Robinson, Bradshaw & Hinson announced Edwin F. Lucas was recently selected by his peers for inclusion in Best Lawyers in America 2006 for his practice in public finance law. Lucas is with the firm’s Charlotte, N.C. office.

Joe Ryan has been practicing law in Columbus, Ohio at Porter Wright Morris & Arthur for 27 years. He will serve as Director of the International Association of Defense Counsel Trial Academy at Stanford Law School this summer.

1979


Robert G. Dykes
announced his retirement from Vorys, Sater, Seymour and Pease in Columbus, Ohio at the end of 2005. While relinquishing most law-related positions, he will retain inactive membership in the American College of Trust and Estate Counsel. He writes that he is grateful to the Law School for the educational experience that enabled him to participate in the opportunities afforded him in the legal profession. He will now pursue his investment interests.

Michael Haaren, co-founder and COO of Staffcentrix, co-authored The 2-Second Commute, recently published by Career Press. (See In Print section). A primer for “free agents” who would like to work from home, the book is based on groundbreaking virtual career training programs that Haaren co-developed for U. S. military spouses and which are now available at some 50 military installations internationally. An expert on virtual services and advocate of stronger families through home-based careers, Haaren appears often in such media as Forbes, Fortune and The Wall Street Journal. His company, Staffcentrix, was recently awarded a contract by the Department of State to train Foreign Service spouses as “virtual professionals.”

Quarles & Brady announced Ely A. Leichtling as one of five of its Milwaukee-based labor and employment law attorneys selected by peer review for inclusion in Best Lawyers in America 2006. Because listings are based on the votes of other lawyers and cannot be solicited, inclusion in Best Lawyers is considered a particular honor.

A. Inge Selden is included in Best Lawyers in America 2006 for his specialty in commercial litigation at Maynard, Cooper & Gale in Birmingham, Ala.

Roy L. Smart III was selected for inclusion in Best Lawyers in America 2006 listing for his specialty in corporate law with Parker Poe Adams & Bernstein in Charlotte, N.C.

Elaine WhitbeckAfter 20 years with the corporation, Elaine Whitbeck was recently promoted to Senior Vice President, Chief Legal Officer/General Counsel and Corporate Secretary of Alcon Laboratories, Inc., where she is responsible for all legal matters. Alcon is the world’s largest ophthalmic pharmaceutical company and its stock is traded on NYSE.

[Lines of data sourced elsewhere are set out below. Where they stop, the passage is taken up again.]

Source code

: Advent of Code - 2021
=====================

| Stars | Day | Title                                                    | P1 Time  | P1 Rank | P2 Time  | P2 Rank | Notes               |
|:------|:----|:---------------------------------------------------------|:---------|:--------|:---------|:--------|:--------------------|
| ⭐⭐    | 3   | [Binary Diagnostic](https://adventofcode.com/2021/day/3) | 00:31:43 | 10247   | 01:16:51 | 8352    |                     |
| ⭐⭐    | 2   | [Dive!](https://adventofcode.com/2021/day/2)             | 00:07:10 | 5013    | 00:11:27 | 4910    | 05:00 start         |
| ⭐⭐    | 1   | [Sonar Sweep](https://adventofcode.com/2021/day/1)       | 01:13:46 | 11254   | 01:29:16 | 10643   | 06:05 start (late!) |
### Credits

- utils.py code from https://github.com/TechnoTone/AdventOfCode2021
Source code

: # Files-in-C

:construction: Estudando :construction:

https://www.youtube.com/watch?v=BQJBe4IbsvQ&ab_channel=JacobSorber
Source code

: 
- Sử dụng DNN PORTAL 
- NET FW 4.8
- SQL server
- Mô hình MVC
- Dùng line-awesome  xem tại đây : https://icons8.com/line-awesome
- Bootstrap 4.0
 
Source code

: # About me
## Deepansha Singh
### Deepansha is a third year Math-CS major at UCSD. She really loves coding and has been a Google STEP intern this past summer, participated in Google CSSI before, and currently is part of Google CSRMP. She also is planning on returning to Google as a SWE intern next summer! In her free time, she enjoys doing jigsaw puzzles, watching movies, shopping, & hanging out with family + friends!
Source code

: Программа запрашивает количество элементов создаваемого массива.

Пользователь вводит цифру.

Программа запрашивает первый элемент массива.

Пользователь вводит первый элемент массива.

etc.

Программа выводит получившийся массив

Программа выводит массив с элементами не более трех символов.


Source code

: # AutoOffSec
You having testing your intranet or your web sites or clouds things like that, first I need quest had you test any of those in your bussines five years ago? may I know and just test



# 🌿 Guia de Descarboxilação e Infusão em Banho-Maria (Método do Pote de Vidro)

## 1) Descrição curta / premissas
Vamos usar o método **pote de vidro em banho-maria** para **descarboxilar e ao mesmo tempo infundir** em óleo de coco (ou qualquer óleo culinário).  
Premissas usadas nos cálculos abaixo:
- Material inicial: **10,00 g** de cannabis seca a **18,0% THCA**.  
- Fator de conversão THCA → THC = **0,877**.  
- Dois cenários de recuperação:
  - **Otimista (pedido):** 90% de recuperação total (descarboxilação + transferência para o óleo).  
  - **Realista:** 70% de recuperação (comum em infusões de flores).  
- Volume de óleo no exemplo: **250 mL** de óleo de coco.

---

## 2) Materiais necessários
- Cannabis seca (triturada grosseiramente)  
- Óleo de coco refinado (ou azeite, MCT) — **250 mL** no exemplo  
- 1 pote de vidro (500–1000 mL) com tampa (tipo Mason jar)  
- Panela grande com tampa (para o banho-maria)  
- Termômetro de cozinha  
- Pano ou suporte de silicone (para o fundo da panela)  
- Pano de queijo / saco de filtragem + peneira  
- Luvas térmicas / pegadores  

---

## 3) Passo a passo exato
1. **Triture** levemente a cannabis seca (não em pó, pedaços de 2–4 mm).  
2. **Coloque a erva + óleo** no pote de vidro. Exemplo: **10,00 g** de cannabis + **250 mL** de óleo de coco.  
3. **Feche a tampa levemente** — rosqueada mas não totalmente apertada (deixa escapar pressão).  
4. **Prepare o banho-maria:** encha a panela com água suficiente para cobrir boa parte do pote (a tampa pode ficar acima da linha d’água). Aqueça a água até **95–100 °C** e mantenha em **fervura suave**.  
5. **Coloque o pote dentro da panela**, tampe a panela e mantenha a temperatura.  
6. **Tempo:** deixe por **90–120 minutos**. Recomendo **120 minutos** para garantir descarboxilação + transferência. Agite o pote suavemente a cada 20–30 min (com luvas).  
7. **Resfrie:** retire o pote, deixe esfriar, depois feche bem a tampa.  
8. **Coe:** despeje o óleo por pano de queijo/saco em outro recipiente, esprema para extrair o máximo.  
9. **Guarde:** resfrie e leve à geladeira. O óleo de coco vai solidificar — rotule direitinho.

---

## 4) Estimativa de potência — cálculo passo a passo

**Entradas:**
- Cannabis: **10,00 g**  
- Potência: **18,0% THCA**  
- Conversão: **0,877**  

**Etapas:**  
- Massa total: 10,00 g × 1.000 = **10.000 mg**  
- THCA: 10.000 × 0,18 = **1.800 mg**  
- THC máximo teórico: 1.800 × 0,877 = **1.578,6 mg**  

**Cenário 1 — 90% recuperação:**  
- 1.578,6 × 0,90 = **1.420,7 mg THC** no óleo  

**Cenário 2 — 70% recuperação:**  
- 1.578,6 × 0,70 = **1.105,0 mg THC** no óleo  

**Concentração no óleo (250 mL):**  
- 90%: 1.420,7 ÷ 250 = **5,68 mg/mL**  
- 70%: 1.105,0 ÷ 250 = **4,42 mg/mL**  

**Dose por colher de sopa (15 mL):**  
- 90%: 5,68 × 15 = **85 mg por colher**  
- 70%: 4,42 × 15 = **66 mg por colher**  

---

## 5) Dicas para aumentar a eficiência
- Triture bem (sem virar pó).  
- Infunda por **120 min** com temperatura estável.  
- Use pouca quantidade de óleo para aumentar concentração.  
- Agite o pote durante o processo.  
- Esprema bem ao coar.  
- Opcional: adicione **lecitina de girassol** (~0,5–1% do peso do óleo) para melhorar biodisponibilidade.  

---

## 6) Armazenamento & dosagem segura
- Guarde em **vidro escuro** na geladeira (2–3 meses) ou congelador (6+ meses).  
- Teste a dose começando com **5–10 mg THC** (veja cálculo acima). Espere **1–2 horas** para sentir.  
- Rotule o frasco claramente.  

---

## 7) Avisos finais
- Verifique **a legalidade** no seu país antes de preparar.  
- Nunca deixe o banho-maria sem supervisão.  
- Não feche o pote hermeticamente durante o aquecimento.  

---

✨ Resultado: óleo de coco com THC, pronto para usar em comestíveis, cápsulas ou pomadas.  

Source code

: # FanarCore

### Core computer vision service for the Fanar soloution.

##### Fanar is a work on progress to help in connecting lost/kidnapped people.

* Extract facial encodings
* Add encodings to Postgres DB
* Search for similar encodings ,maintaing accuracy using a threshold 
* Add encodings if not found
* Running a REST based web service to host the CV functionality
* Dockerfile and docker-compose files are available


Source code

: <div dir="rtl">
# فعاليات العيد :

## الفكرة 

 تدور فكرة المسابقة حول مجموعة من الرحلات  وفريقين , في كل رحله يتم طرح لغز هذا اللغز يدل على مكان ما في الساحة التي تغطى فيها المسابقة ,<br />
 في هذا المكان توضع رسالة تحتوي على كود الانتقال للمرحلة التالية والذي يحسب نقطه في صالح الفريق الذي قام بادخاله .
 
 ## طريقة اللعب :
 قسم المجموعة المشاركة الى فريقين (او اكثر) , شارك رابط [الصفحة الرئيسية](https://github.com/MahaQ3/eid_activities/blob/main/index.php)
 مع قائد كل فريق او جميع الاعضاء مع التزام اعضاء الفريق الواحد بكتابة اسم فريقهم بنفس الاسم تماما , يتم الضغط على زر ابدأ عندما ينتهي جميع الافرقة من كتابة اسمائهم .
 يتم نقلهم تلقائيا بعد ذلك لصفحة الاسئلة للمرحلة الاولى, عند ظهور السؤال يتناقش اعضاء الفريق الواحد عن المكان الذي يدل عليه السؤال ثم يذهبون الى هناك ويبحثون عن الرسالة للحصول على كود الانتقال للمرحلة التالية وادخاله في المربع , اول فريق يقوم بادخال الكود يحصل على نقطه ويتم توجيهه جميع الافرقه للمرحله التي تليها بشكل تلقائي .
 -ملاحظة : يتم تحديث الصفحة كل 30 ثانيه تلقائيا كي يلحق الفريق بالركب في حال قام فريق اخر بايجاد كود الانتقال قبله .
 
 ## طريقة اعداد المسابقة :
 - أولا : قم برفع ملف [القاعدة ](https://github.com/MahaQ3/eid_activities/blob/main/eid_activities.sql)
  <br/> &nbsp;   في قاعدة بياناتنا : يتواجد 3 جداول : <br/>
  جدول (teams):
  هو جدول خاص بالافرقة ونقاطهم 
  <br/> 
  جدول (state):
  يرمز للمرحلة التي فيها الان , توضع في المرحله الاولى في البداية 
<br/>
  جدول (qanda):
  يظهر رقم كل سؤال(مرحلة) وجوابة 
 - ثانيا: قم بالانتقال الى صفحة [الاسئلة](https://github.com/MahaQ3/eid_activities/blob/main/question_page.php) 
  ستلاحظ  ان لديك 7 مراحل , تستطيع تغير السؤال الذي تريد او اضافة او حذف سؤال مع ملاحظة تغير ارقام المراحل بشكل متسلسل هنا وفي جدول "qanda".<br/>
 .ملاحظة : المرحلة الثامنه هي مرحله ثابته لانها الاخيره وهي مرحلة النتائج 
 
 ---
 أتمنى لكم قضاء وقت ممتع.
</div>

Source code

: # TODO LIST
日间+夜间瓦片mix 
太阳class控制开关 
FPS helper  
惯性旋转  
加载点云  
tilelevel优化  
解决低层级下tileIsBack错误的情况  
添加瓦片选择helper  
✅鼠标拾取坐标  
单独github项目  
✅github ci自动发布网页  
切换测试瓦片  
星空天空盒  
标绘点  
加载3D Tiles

Jack H. White has been appointed Senior Vice President and General Counsel of the Domestic Telecom division of Verizon Communications. He will be based in Verizon’s newly opened corporate headquarters in Basking Ridge, N.J., but he and his wife Marianna, plan to maintain their family residence in Northern Virginia, where their two sons, Ian and Winston, attend school.